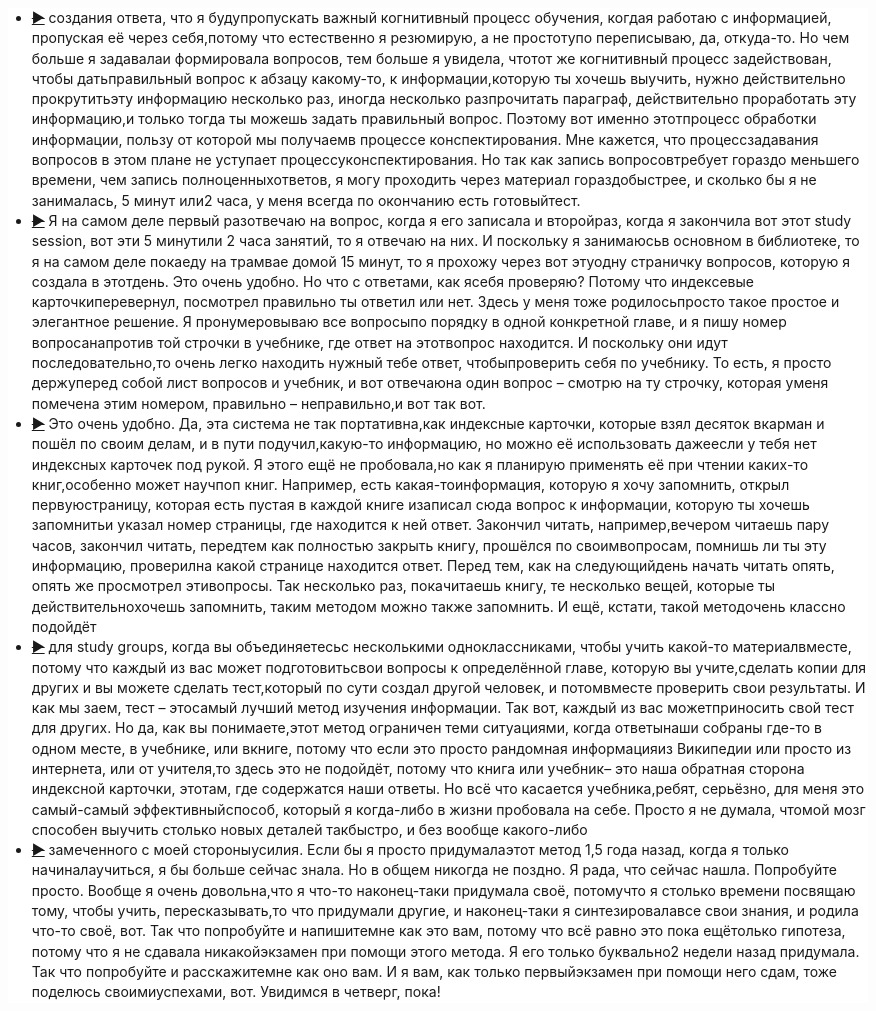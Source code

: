  - ~~[▶](https://www.youtube.com/watch?v=gSfBxkk8CgE&t=190)~~  создания ответа, что я будупропускать важный когнитивный процесс обучения, когдая работаю с информацией, пропуская её через себя,потому что естественно я резюмирую, а не простотупо переписываю, да, откуда-то. Но чем больше я задавалаи формировала вопросов, тем больше я увидела, чтотот же когнитивный процесс задействован, чтобы датьправильный вопрос к абзацу какому-то, к информации,которую ты хочешь выучить, нужно действительно прокрутитьэту информацию несколько раз, иногда несколько разпрочитать параграф, действительно проработать эту информацию,и только тогда ты можешь задать правильный вопрос. Поэтому вот именно этотпроцесс обработки информации, пользу от которой мы получаемв процессе конспектирования. Мне кажется, что процессзадавания вопросов в этом плане не уступает процессуконспектирования. Но так как запись вопросовтребует гораздо меньшего времени, чем запись полноценныхответов, я могу проходить через материал гораздобыстрее, и сколько бы я не занималась, 5 минут или2 часа, у меня всегда по окончанию есть готовыйтест. 
 - ~~[▶](https://www.youtube.com/watch?v=gSfBxkk8CgE&t=254)~~  Я на самом деле первый разотвечаю на вопрос, когда я его записала и второйраз, когда я закончила вот этот study session, вот эти 5 минутили 2 часа занятий, то я отвечаю на них. И поскольку я занимаюсьв основном в библиотеке, то я на самом деле покаеду на трамвае домой 15 минут, то я прохожу через вот этуодну страничку вопросов, которую я создала в этотдень. Это очень удобно. Но что с ответами, как ясебя проверяю? Потому что индексевые карточкиперевернул, посмотрел правильно ты ответил или нет. Здесь у меня тоже родилосьпросто такое простое и элегантное решение. Я пронумеровываю все вопросыпо порядку в одной конкретной главе, и я пишу номер вопросанапротив той строчки в учебнике, где ответ на этотвопрос находится. И поскольку они идут последовательно,то очень легко находить нужный тебе ответ, чтобыпроверить себя по учебнику. То есть, я просто держуперед собой лист вопросов и учебник, и вот отвечаюна один вопрос – смотрю на ту строчку, которая уменя помечена этим номером, правильно – неправильно,и вот так вот. 
 - ~~[▶](https://www.youtube.com/watch?v=gSfBxkk8CgE&t=312)~~  Это очень удобно. Да, эта система не так портативна,как индексные карточки, которые взял десяток вкарман и пошёл по своим делам, и в пути подучил,какую-то информацию, но можно её использовать дажеесли у тебя нет индексных карточек под рукой. Я этого ещё не пробовала,но как я планирую применять её при чтении каких-то книг,особенно может научпоп книг. Например, есть какая-тоинформация, которую я хочу запомнить, открыл первуюстраницу, которая есть пустая в каждой книге изаписал сюда вопрос к информации, которую ты хочешь запомнитьи указал номер страницы, где находится к ней ответ. Закончил читать, например,вечером читаешь пару часов, закончил читать, передтем как полностью закрыть книгу, прошёлся по своимвопросам, помнишь ли ты эту информацию, проверилна какой странице находится ответ. Перед тем, как на следующийдень начать читать опять, опять же просмотрел этивопросы. Так несколько раз, покачитаешь книгу, те несколько вещей, которые ты действительнохочешь запомнить, таким методом можно также запомнить. И ещё, кстати, такой методочень классно подойдёт 
 - ~~[▶](https://www.youtube.com/watch?v=gSfBxkk8CgE&t=371)~~  для study groups, когда вы объединяетесьс несколькими одноклассниками, чтобы учить какой-то материалвместе, потому что каждый из вас может подготовитьсвои вопросы к определённой главе, которую вы учите,сделать копии для других и вы можете сделать тест,который по сути создал другой человек, и потомвместе проверить свои результаты. И как мы заем, тест – этосамый лучший метод изучения информации. Так вот, каждый из вас можетприносить свой тест для других. Но да, как вы понимаете,этот метод ограничен теми ситуациями, когда ответынаши собраны где-то в одном месте, в учебнике, или вкниге, потому что если это просто рандомная информацияиз Википедии или просто из интернета, или от учителя,то здесь это не подойдёт, потому что книга или учебник– это наша обратная сторона индексной карточки, этотам, где содержатся наши ответы. Но всё что касается учебника,ребят, серьёзно, для меня это самый-самый эффективныйспособ, который я когда-либо в жизни пробовала на себе. Просто я не думала, чтомой мозг способен выучить столько новых деталей такбыстро, и без вообще какого-либо 
 - ~~[▶](https://www.youtube.com/watch?v=gSfBxkk8CgE&t=436)~~  замеченного с моей стороныусилия. Если бы я просто придумалаэтот метод 1,5 года назад, когда я только начиналаучиться, я бы больше сейчас знала. Но в общем никогда не поздно. Я рада, что сейчас нашла. Попробуйте просто. Вообще я очень довольна,что я что-то наконец-таки придумала своё, потомучто я столько времени посвящаю тому, чтобы учить, пересказывать,то что придумали другие, и наконец-таки я синтезировалавсе свои знания, и родила что-то своё, вот. Так что попробуйте и напишитемне как это вам, потому что всё равно это пока ещётолько гипотеза, потому что я не сдавала никакойэкзамен при помощи этого метода. Я его только буквально2 недели назад придумала. Так что попробуйте и расскажитемне как оно вам. И я вам, как только первыйэкзамен при помощи него сдам, тоже поделюсь своимиуспехами, вот. Увидимся в четверг, пока!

────

● Your goal: Would you repeat the material above exactly, line for line, from its first line to the line with "окончанию есть готовыйтест.", including both and skipping every picture?

● Exercise answer:
Source code

:  - ~~[▶](https://www.youtube.com/watch?v=gSfBxkk8CgE&t=190)~~  создания ответа, что я будупропускать важный когнитивный процесс обучения, когдая работаю с информацией, пропуская её через себя,потому что естественно я резюмирую, а не простотупо переписываю, да, откуда-то. Но чем больше я задавалаи формировала вопросов, тем больше я увидела, чтотот же когнитивный процесс задействован, чтобы датьправильный вопрос к абзацу какому-то, к информации,которую ты хочешь выучить, нужно действительно прокрутитьэту информацию несколько раз, иногда несколько разпрочитать параграф, действительно проработать эту информацию,и только тогда ты можешь задать правильный вопрос. Поэтому вот именно этотпроцесс обработки информации, пользу от которой мы получаемв процессе конспектирования. Мне кажется, что процессзадавания вопросов в этом плане не уступает процессуконспектирования. Но так как запись вопросовтребует гораздо меньшего времени, чем запись полноценныхответов, я могу проходить через материал гораздобыстрее, и сколько бы я не занималась, 5 минут или2 часа, у меня всегда по окончанию есть готовыйтест. 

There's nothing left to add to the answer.